The 25 to 30 people who walked down this flight during a late November afternoon two decades ago helped give wings to what is now a cherished tradition in La Grande — the annual Neighbor to Neighbor community Thanksgiving dinner.
The dinner started unceremoniously about 20 years ago when 25 to 30 people who did not have family members in town they could dine with, met for Thanksgiving dinner in the basement of the Presbyterian Church. Afterwards they all went roller skating at a rink in La Grande, which has since closed.
The community members had such a good time that day that they continued meeting for dinner each Thanksgiving Day.
The dinner has since grown and evolved to the point that today between 200 and 250 people come for the turkey day dinner each year at the Presbyterian Friendship Center, 1204 Spring St.
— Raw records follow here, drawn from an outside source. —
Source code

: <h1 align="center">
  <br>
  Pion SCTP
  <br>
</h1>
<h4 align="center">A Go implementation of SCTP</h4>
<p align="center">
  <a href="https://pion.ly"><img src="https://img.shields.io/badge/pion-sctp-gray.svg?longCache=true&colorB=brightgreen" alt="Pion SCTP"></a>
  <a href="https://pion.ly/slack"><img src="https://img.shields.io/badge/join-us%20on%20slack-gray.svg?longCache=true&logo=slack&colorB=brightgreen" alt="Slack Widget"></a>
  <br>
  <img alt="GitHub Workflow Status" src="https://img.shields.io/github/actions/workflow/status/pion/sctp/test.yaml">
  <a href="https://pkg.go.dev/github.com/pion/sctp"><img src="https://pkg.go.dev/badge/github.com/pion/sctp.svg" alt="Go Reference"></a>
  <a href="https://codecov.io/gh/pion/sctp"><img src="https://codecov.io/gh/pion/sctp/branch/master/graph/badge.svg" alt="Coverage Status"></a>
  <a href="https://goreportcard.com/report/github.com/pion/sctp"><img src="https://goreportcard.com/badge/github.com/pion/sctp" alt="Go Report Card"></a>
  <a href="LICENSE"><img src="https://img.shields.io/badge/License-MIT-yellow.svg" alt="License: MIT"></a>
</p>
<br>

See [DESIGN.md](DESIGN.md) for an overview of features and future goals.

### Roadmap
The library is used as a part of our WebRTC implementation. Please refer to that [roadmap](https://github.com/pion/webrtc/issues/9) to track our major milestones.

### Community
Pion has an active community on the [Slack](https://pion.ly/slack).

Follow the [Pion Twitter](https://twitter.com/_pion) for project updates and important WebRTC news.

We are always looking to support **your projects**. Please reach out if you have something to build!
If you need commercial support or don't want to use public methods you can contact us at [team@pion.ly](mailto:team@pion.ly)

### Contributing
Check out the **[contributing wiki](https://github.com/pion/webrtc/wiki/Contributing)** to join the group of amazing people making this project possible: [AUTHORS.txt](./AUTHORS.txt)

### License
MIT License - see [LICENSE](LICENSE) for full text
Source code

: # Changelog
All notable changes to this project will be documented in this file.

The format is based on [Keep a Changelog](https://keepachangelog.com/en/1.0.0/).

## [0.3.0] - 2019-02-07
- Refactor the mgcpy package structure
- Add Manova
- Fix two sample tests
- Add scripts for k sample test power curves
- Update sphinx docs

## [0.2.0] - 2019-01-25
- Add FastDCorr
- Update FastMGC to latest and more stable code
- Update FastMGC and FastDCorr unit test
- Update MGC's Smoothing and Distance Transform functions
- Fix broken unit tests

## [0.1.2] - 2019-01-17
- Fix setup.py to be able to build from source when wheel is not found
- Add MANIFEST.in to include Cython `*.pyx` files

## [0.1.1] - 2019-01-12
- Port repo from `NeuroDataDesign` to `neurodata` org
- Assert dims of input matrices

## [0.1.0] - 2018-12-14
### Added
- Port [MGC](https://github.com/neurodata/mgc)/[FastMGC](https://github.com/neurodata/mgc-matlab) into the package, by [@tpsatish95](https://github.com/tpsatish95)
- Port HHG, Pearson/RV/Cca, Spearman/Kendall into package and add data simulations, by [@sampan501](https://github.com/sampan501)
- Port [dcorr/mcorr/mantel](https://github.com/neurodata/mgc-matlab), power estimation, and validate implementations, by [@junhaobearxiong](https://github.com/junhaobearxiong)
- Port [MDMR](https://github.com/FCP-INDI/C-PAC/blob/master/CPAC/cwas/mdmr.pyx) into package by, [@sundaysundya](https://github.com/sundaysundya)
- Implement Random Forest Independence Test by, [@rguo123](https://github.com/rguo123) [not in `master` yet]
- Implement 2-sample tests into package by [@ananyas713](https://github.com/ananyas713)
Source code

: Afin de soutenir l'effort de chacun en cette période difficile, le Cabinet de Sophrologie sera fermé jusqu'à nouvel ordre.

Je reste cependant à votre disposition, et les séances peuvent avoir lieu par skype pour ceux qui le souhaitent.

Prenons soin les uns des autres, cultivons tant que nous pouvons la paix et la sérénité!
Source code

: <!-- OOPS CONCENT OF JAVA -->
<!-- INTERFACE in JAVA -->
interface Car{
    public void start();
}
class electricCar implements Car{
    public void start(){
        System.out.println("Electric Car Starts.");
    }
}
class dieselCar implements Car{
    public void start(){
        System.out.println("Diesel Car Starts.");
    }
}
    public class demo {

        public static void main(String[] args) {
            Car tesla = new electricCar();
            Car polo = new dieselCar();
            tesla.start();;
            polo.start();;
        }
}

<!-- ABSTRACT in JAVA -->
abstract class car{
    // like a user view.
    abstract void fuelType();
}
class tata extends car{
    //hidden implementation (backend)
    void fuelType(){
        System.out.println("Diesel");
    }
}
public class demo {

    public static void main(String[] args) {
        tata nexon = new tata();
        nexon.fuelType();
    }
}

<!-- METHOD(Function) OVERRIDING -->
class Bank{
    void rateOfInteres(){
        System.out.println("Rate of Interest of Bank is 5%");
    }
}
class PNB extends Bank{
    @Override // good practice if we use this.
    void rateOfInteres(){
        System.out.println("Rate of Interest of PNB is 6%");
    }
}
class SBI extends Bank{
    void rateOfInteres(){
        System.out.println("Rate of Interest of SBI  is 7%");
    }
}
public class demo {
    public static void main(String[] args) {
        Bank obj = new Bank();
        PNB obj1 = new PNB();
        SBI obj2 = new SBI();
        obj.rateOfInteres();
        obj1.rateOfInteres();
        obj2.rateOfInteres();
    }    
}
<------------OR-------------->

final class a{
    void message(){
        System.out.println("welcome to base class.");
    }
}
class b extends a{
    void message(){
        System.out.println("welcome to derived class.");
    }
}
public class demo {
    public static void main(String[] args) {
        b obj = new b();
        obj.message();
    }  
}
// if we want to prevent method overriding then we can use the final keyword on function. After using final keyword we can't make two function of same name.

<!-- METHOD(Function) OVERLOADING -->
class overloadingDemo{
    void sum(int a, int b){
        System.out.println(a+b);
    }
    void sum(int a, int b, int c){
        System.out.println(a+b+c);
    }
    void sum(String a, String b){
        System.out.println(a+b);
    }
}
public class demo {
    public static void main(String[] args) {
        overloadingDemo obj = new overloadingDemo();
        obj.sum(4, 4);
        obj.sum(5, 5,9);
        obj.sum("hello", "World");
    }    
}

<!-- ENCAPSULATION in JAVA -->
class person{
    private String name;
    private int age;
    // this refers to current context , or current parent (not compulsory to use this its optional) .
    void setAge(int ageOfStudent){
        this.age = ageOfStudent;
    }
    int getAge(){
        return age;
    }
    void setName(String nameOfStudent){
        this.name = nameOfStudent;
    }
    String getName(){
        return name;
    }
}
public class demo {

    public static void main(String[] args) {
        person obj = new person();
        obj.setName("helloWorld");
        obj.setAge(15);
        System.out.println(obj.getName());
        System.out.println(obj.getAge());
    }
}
A chapter will be added to the tradition on Thursday when another free community Thanksgiving dinner is served. The meal, to be provided by Neighbor to Neighbor Ministries, will be offered between noon and 1 p.m. at the Presbyterian Friendship Center.
Each year a broad cross section of the community is represented at the dinner.
“It is not just for the low income and elderly. It is for everybody,’’ said Donna Fuhrman, who helped start the dinner two decades ago and continues to help put it on with assistance from her husband, Lowell.
The primary leaders of this year’s dinner are Dale and Ginny Mammen and David and Zee Koza.
Everyone attending will have a chance to enjoy turkey, ham, mashed potatoes, green beans, fruit salad, rolls and pumpkin pie. Turkey and ham will be served. The rest of the meal will be available via a buffet.
Diners will be able to come back for as many extra helpings as they want.
Between 12 to 13 local churches that are a part of Neighbor to Neighbor Ministries come together to prepare and serve the community meals each year.
“These churches are our backbone,’’ said Fuhrman, who emphasized that many volunteers also play a large role in the program.
The Thanksgiving Day meal is one of three community dinners Neighbor to Neighbor Ministries serves each year in La Grande. The other meals are served at Christmas and Easter. Neighbor to Neighbor took over the community meal program at least 15 years ago.